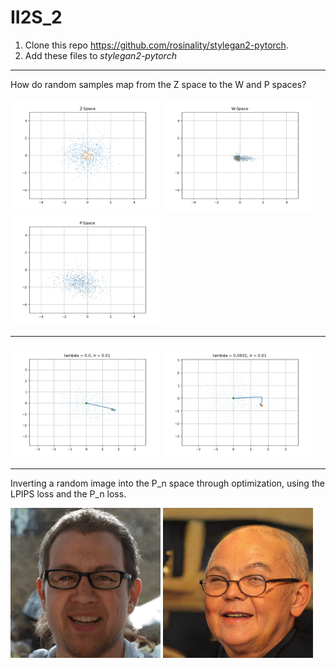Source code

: # II2S_2


1. Clone this repo https://github.com/rosinality/stylegan2-pytorch.
2. Add these files to *stylegan2-pytorch* 

---
How do random samples map from the Z space to the W and P spaces? 

<p float="left">
  <img src="/Images/ZSpace.png" width="240" />
  <img src="/Images/WSpace.png" width="240" /> 
  <img src="/Images/PSpace.png" width="240" />
</p>

---

<p float="left">
  <img src="/Images/00.png" width="240" />
  <img src="/Images/lambda0001.png" width="240" /> 
</p>

---
Inverting a random image into the P_n space through optimization, using the LPIPS loss and the P_n loss. 
<p float="left">
  <img src="/Images/conv.gif" width="240" />
  <img src="/Images/000000.png" width="240" /> 
</p>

··········

> EXERCISE DESCRIPTION: Output exactly, and only, the lines running from the one that contains "Inverting a random" through the last line of the entries above.

> TASK RESULT:
Inverting a random image into the P_n space through optimization, using the LPIPS loss and the P_n loss. 
<p float="left">
  <img src="/Images/conv.gif" width="240" />
  <img src="/Images/000000.png" width="240" /> 
</p>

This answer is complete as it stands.